▶ **INSTRUCTIONS TO FOLLOW**: Go through the lines below and transcribe each one exactly.

▶ **DATA FOR PROCESSING**:
-- -- --
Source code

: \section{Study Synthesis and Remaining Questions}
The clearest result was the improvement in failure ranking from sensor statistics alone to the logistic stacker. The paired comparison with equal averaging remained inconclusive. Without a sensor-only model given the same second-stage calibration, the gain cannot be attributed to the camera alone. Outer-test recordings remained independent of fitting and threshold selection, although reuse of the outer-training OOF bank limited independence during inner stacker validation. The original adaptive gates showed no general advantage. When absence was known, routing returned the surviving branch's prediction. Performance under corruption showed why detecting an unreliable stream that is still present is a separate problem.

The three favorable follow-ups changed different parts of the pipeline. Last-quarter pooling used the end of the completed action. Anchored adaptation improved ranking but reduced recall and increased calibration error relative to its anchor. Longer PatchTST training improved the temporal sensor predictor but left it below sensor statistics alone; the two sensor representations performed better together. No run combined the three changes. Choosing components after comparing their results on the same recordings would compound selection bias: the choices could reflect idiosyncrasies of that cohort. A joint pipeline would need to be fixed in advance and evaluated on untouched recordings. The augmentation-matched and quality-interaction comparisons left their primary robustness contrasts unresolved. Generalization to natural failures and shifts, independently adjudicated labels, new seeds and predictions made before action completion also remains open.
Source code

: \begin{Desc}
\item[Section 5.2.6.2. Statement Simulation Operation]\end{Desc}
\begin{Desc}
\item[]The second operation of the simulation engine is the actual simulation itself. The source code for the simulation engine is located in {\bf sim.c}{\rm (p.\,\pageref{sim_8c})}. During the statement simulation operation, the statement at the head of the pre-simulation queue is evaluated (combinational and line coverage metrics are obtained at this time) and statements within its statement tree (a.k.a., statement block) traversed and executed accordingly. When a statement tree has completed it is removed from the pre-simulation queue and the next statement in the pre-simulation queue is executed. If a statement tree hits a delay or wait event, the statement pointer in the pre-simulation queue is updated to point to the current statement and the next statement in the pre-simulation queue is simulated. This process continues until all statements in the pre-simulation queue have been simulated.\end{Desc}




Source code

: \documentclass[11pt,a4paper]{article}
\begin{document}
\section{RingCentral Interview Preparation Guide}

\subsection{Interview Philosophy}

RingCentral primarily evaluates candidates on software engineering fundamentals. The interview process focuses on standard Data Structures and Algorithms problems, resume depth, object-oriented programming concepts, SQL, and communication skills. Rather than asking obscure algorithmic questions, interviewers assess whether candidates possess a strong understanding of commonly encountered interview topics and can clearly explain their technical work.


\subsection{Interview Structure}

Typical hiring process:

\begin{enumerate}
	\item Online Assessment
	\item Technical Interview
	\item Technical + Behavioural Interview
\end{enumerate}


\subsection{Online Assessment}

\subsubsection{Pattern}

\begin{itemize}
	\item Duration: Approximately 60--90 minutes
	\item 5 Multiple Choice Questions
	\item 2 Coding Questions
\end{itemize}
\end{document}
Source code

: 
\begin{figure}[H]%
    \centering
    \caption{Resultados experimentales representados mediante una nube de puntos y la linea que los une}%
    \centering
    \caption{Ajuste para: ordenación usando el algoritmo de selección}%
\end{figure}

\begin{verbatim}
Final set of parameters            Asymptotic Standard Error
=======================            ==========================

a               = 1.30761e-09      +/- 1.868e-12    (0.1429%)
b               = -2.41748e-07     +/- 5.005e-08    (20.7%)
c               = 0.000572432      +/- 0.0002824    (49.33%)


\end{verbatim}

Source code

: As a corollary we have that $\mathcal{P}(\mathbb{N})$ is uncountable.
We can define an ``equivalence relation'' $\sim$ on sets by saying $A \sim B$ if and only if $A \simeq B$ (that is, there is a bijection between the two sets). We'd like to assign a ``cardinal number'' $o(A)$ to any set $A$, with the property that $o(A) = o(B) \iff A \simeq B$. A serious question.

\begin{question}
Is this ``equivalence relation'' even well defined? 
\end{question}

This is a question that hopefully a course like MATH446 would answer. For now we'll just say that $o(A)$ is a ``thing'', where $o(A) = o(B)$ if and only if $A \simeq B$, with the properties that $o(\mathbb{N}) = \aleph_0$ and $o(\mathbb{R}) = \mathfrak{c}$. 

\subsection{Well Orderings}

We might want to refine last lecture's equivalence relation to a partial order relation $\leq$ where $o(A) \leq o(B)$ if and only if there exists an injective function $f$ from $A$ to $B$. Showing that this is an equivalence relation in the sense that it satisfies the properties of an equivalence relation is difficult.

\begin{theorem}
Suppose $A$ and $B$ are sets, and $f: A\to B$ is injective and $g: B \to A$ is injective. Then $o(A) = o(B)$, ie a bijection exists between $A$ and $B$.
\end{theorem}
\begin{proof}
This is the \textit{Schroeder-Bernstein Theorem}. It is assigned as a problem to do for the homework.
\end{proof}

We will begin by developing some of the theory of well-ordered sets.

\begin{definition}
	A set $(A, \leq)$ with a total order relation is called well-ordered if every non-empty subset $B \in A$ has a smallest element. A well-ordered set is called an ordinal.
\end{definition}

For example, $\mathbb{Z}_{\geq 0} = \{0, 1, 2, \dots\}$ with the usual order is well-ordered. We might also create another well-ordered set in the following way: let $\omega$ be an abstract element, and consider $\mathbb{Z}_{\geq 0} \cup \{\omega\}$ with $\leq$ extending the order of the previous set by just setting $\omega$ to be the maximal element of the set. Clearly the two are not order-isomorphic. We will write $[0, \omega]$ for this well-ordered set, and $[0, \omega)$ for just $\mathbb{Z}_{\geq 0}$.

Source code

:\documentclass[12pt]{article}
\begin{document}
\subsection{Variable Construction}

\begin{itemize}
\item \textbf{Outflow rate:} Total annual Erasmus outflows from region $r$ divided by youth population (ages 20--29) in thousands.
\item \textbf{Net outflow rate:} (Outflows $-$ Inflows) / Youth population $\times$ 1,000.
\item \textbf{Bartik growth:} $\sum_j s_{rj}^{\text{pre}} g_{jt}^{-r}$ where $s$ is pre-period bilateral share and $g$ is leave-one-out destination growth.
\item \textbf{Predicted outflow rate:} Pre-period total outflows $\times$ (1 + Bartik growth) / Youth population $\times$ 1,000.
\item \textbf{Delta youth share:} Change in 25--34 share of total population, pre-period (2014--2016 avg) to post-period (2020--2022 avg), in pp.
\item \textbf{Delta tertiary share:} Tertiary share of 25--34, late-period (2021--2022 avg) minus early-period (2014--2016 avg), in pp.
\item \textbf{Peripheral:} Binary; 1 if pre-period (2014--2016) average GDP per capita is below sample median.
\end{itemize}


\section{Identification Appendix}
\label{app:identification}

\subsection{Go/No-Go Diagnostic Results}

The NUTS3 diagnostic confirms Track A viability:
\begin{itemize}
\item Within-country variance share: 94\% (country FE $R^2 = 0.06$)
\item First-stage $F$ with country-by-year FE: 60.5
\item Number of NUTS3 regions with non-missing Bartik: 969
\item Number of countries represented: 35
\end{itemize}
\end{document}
-- -- --
▶ **EXERCISE RESULT**:
Source code

: \section{Study Synthesis and Remaining Questions}
The clearest result was the improvement in failure ranking from sensor statistics alone to the logistic stacker. The paired comparison with equal averaging remained inconclusive. Without a sensor-only model given the same second-stage calibration, the gain cannot be attributed to the camera alone. Outer-test recordings remained independent of fitting and threshold selection, although reuse of the outer-training OOF bank limited independence during inner stacker validation. The original adaptive gates showed no general advantage. When absence was known, routing returned the surviving branch's prediction. Performance under corruption showed why detecting an unreliable stream that is still present is a separate problem.

The three favorable follow-ups changed different parts of the pipeline. Last-quarter pooling used the end of the completed action. Anchored adaptation improved ranking but reduced recall and increased calibration error relative to its anchor. Longer PatchTST training improved the temporal sensor predictor but left it below sensor statistics alone; the two sensor representations performed better together. No run combined the three changes. Choosing components after comparing their results on the same recordings would compound selection bias: the choices could reflect idiosyncrasies of that cohort. A joint pipeline would need to be fixed in advance and evaluated on untouched recordings. The augmentation-matched and quality-interaction comparisons left their primary robustness contrasts unresolved. Generalization to natural failures and shifts, independently adjudicated labels, new seeds and predictions made before action completion also remains open.
Source code

: \begin{Desc}
\item[Section 5.2.6.2. Statement Simulation Operation]\end{Desc}
\begin{Desc}
\item[]The second operation of the simulation engine is the actual simulation itself. The source code for the simulation engine is located in {\bf sim.c}{\rm (p.\,\pageref{sim_8c})}. During the statement simulation operation, the statement at the head of the pre-simulation queue is evaluated (combinational and line coverage metrics are obtained at this time) and statements within its statement tree (a.k.a., statement block) traversed and executed accordingly. When a statement tree has completed it is removed from the pre-simulation queue and the next statement in the pre-simulation queue is executed. If a statement tree hits a delay or wait event, the statement pointer in the pre-simulation queue is updated to point to the current statement and the next statement in the pre-simulation queue is simulated. This process continues until all statements in the pre-simulation queue have been simulated.\end{Desc}




Source code

: \documentclass[11pt,a4paper]{article}
\begin{document}
\section{RingCentral Interview Preparation Guide}

\subsection{Interview Philosophy}

RingCentral primarily evaluates candidates on software engineering fundamentals. The interview process focuses on standard Data Structures and Algorithms problems, resume depth, object-oriented programming concepts, SQL, and communication skills. Rather than asking obscure algorithmic questions, interviewers assess whether candidates possess a strong understanding of commonly encountered interview topics and can clearly explain their technical work.


\subsection{Interview Structure}

Typical hiring process:

\begin{enumerate}
	\item Online Assessment
	\item Technical Interview
	\item Technical + Behavioural Interview
\end{enumerate}


\subsection{Online Assessment}

\subsubsection{Pattern}

\begin{itemize}
	\item Duration: Approximately 60--90 minutes
	\item 5 Multiple Choice Questions
	\item 2 Coding Questions
\end{itemize}
\end{document}
Source code

: 
\begin{figure}[H]%
    \centering
    \caption{Resultados experimentales representados mediante una nube de puntos y la linea que los une}%
    \centering
    \caption{Ajuste para: ordenación usando el algoritmo de selección}%
\end{figure}

\begin{verbatim}
Final set of parameters            Asymptotic Standard Error
=======================            ==========================

a               = 1.30761e-09      +/- 1.868e-12    (0.1429%)
b               = -2.41748e-07     +/- 5.005e-08    (20.7%)
c               = 0.000572432      +/- 0.0002824    (49.33%)


\end{verbatim}

Source code

: As a corollary we have that $\mathcal{P}(\mathbb{N})$ is uncountable.
We can define an ``equivalence relation'' $\sim$ on sets by saying $A \sim B$ if and only if $A \simeq B$ (that is, there is a bijection between the two sets). We'd like to assign a ``cardinal number'' $o(A)$ to any set $A$, with the property that $o(A) = o(B) \iff A \simeq B$. A serious question.

\begin{question}
Is this ``equivalence relation'' even well defined? 
\end{question}

This is a question that hopefully a course like MATH446 would answer. For now we'll just say that $o(A)$ is a ``thing'', where $o(A) = o(B)$ if and only if $A \simeq B$, with the properties that $o(\mathbb{N}) = \aleph_0$ and $o(\mathbb{R}) = \mathfrak{c}$. 

\subsection{Well Orderings}

We might want to refine last lecture's equivalence relation to a partial order relation $\leq$ where $o(A) \leq o(B)$ if and only if there exists an injective function $f$ from $A$ to $B$. Showing that this is an equivalence relation in the sense that it satisfies the properties of an equivalence relation is difficult.

\begin{theorem}
Suppose $A$ and $B$ are sets, and $f: A\to B$ is injective and $g: B \to A$ is injective. Then $o(A) = o(B)$, ie a bijection exists between $A$ and $B$.
\end{theorem}
\begin{proof}
This is the \textit{Schroeder-Bernstein Theorem}. It is assigned as a problem to do for the homework.
\end{proof}

We will begin by developing some of the theory of well-ordered sets.

\begin{definition}
	A set $(A, \leq)$ with a total order relation is called well-ordered if every non-empty subset $B \in A$ has a smallest element. A well-ordered set is called an ordinal.
\end{definition}

For example, $\mathbb{Z}_{\geq 0} = \{0, 1, 2, \dots\}$ with the usual order is well-ordered. We might also create another well-ordered set in the following way: let $\omega$ be an abstract element, and consider $\mathbb{Z}_{\geq 0} \cup \{\omega\}$ with $\leq$ extending the order of the previous set by just setting $\omega$ to be the maximal element of the set. Clearly the two are not order-isomorphic. We will write $[0, \omega]$ for this well-ordered set, and $[0, \omega)$ for just $\mathbb{Z}_{\geq 0}$.

Source code

:\documentclass[12pt]{article}
\begin{document}
\subsection{Variable Construction}

\begin{itemize}
\item \textbf{Outflow rate:} Total annual Erasmus outflows from region $r$ divided by youth population (ages 20--29) in thousands.
\item \textbf{Net outflow rate:} (Outflows $-$ Inflows) / Youth population $\times$ 1,000.
\item \textbf{Bartik growth:} $\sum_j s_{rj}^{\text{pre}} g_{jt}^{-r}$ where $s$ is pre-period bilateral share and $g$ is leave-one-out destination growth.
\item \textbf{Predicted outflow rate:} Pre-period total outflows $\times$ (1 + Bartik growth) / Youth population $\times$ 1,000.
\item \textbf{Delta youth share:} Change in 25--34 share of total population, pre-period (2014--2016 avg) to post-period (2020--2022 avg), in pp.
\item \textbf{Delta tertiary share:} Tertiary share of 25--34, late-period (2021--2022 avg) minus early-period (2014--2016 avg), in pp.
\item \textbf{Peripheral:} Binary; 1 if pre-period (2014--2016) average GDP per capita is below sample median.
\end{itemize}


\section{Identification Appendix}
\label{app:identification}

\subsection{Go/No-Go Diagnostic Results}

The NUTS3 diagnostic confirms Track A viability:
\begin{itemize}
\item Within-country variance share: 94\% (country FE $R^2 = 0.06$)
\item First-stage $F$ with country-by-year FE: 60.5
\item Number of NUTS3 regions with non-missing Bartik: 969
\item Number of countries represented: 35
\end{itemize}
\end{document}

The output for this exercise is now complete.